In one of three recent opinion letters, the Department of Labor (DOL) explained how to calculate overtime pay for bonuses given for the completion of training over a period longer than one workweek. The bonus should be allocated equally to each week of the training period, according to the department, which said it would update its Field Operations Handbook to reflect this conclusion.
The DOL issued another wage and hour opinion letter stating an employer that pays educational consultants on a per-project basis could claim the employees were paid on a salary basis and therefore were exempt, assuming they met the duties tests.
In a third opinion letter, the DOL stated that a health district may be considered a separate entity from an Ohio county for purposes of determining whether the health district is an employer covered by the Family and Medical Leave Act (FMLA).
Calculating Overtime Pay for Bonuses
In FLSA2020-1, the DOL addressed an employer’s question asking what method should be used to calculate overtime payments resulting from a nondiscretionary lump-sum bonus when bonus earnings cannot be identified with particular workweeks.
The employer told workers that they would be eligible to receive a lump-sum bonus of $3,000 if they completed 10 weeks of training and agreed to an additional eight weeks of training. The bonus was paid regardless of whether the workers completed the additional eight weeks.
The Fair Labor Standards Act (FLSA) regulations provide that if a bonus covers only one weekly pay period, the bonus is added to the employee’s other earnings, and the total earnings are divided by the total hours worked.
The regulations give two methods of computing overtime pay for bonus earnings that can’t be identified with particular workweeks.
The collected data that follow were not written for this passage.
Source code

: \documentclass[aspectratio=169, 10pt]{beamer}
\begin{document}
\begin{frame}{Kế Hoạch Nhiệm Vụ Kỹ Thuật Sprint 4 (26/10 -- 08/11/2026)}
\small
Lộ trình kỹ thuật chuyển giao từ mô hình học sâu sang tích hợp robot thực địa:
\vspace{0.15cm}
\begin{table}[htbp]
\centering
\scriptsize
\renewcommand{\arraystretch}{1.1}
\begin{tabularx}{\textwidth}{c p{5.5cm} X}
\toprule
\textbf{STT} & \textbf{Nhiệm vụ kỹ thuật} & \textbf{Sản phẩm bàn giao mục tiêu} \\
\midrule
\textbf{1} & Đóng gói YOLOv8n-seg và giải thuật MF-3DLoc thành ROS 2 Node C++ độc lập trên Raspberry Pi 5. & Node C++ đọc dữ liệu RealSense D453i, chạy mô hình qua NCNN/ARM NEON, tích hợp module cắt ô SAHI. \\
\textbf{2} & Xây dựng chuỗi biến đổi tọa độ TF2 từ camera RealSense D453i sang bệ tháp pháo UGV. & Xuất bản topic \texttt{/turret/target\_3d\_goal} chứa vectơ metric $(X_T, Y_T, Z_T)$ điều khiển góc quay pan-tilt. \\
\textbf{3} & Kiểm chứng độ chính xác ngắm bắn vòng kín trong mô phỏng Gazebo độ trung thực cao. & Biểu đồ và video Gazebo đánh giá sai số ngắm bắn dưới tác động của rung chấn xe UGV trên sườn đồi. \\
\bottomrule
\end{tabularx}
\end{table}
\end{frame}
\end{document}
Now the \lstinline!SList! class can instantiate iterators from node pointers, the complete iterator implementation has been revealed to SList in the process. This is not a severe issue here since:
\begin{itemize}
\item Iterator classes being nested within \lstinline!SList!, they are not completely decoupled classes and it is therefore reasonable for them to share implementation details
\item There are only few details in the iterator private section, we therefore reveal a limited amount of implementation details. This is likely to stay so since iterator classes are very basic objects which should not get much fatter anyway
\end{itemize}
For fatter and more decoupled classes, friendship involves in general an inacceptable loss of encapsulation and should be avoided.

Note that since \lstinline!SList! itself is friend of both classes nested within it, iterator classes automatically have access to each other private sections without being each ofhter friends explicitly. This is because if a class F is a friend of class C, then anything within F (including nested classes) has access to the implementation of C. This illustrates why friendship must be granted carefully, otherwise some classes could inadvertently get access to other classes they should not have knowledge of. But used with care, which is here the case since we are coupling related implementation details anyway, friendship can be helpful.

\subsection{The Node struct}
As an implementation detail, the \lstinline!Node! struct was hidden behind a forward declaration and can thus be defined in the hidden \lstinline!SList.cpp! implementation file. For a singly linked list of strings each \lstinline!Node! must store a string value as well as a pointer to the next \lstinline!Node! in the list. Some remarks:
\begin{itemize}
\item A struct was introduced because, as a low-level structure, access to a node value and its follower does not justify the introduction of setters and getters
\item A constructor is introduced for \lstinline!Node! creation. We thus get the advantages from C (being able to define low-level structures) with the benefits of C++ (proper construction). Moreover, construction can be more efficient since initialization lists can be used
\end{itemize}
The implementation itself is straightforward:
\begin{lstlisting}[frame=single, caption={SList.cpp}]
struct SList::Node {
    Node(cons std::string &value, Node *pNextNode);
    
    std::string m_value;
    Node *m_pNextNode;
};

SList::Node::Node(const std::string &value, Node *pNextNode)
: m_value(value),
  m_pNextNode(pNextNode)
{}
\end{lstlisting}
Under the first method, if the bonus covers a longer period than a weekly pay period, the employer may assume that the employee earned an equal bonus amount each week of the period. Under the second, if there are facts that make assuming equal bonus earnings for each workweek inappropriate, the employer may assume that the employee earned an equal amount of bonus each hour of the pay period.
In the instance discussed in opinion letter FLSA2020-1, the first method should apply, so $300 in bonus is allocated per workweek to be included in calculating the regular rate of pay, the DOL concluded. The employer then must calculate the additional overtime pay due in those workweeks of the 10-week training period when the employee worked more than 40 hours. The DOL noted that no facts would make assuming equal bonus earnings per workweek inappropriate.
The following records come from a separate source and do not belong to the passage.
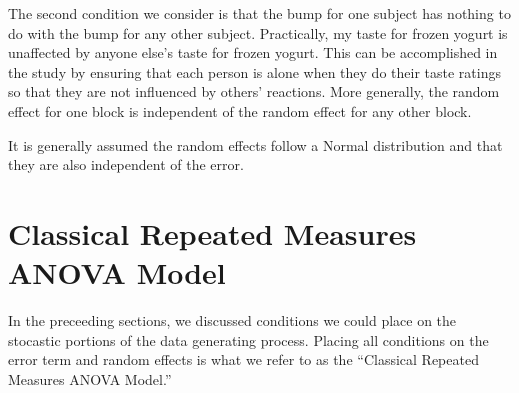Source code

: \documentclass[
]{book}
\theoremstyle{plain}
\theoremstyle{mydefn}
\theoremstyle{myexmpl}
\theoremstyle{remark}
\begin{document}
The second condition we consider is that the bump for one subject has nothing to do with the bump for any other subject. Practically, my taste for frozen yogurt is unaffected by anyone else's taste for frozen yogurt. This can be accomplished in the study by ensuring that each person is alone when they do their taste ratings so that they are not influenced by others' reactions. More generally, the random effect for one block is independent of the random effect for any other block.

It is generally assumed the random effects follow a Normal distribution and that they are also independent of the error.

\hypertarget{classical-repeated-measures-anova-model}{%
\section{Classical Repeated Measures ANOVA Model}\label{classical-repeated-measures-anova-model}}

In the preceeding sections, we discussed conditions we could place on the stocastic portions of the data generating process. Placing all conditions on the error term and random effects is what we refer to as the ``Classical Repeated Measures ANOVA Model.''
\end{document}
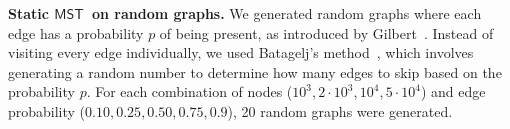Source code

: \documentclass[runningheads,UKenglish]{llncs}
\newcommand{\mst}{$\mathsf{MST}$}
\newcommand{\DPmst}{\texttt{DP\_{Kruskal}}}
\newcommand{\DPmstv}[1]{\texttt{DP\_{Kruskal\_{#1}}}}
\begin{document}
%

\noindent
\textbf{Static \mst\ on random graphs.} 
We generated random graphs where each edge has a probability $p$ of being present, as introduced
by Gilbert~\cite{gilbert1959}. Instead of visiting every edge individually, we used Batagelj's 
method~\cite{Batagelj2005}, which involves generating a random number to determine how many edges
to skip based on the probability $p$. For each combination of nodes ($10^3, 2\cdot10^3, 10^4, 5\cdot10^4$)
and edge probability ($0.10, 0.25, 0.50, 0.75, 0.9$), 20 random graphs were generated.
%

\end{document}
“The regular rate is basically the employee’s hourly wage rate that has been adjusted to account for additional compensation paid to employees for work performed,” said Stephanie Gournis, an attorney with Drinker Biddle in Chicago.
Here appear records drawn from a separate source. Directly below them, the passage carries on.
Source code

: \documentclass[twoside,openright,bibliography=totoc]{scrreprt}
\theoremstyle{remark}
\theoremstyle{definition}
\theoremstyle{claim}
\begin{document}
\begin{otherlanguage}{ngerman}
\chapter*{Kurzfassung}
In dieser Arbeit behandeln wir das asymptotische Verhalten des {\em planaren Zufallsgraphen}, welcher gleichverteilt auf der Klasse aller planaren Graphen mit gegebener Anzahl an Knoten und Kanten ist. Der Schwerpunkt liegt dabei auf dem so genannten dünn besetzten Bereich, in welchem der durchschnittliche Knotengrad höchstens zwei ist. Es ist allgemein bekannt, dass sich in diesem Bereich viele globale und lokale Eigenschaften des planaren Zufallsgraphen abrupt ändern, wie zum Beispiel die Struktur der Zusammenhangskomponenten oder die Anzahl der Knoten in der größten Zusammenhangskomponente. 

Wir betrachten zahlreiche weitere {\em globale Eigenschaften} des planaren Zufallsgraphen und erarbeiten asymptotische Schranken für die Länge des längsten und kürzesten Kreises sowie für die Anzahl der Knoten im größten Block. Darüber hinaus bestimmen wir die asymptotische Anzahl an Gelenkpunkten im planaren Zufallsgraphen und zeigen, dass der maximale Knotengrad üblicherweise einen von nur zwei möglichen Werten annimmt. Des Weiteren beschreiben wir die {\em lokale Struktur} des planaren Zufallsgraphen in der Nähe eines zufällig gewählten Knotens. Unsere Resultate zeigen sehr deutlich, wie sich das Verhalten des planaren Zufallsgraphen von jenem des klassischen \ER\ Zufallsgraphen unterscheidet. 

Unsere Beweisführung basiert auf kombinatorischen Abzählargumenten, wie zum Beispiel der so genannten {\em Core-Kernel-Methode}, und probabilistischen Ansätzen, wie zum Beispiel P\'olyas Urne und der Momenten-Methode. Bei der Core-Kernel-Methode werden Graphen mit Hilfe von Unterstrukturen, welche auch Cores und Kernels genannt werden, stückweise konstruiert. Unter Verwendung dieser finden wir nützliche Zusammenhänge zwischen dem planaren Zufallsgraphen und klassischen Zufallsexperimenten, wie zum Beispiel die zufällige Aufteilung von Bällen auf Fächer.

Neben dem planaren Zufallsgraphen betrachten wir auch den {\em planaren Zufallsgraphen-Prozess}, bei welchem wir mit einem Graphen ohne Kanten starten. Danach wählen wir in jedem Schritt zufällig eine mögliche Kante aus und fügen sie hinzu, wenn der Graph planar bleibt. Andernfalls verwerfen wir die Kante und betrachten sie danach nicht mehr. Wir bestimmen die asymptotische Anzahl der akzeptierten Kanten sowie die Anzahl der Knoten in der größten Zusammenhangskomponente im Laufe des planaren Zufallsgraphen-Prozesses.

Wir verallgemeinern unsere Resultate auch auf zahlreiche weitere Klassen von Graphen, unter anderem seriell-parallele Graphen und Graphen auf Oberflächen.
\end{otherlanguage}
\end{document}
The DOL determined in FLSA2020-2 that an employer could pay per project and not upset the salary-basis test for exempt employees.
The company that requested the DOL opinion proposed two ways of paying by project. In the first, the company assigns an educational consultant to a project to develop a new curriculum for teaching literacy for its school district client. The consultant works on the project for the district’s academic year, which lasts 40 weeks, and works irregular hours ranging from no hours worked in a week to 80 hours per week, including a minimum of 100 days onsite. The consultant will be paid $80,000 for the project in 20 biweekly installments of $4,000 (i.e., $2,000 per week), regardless of the number of work hours in any week. He or she performs no other work for the company while on the project.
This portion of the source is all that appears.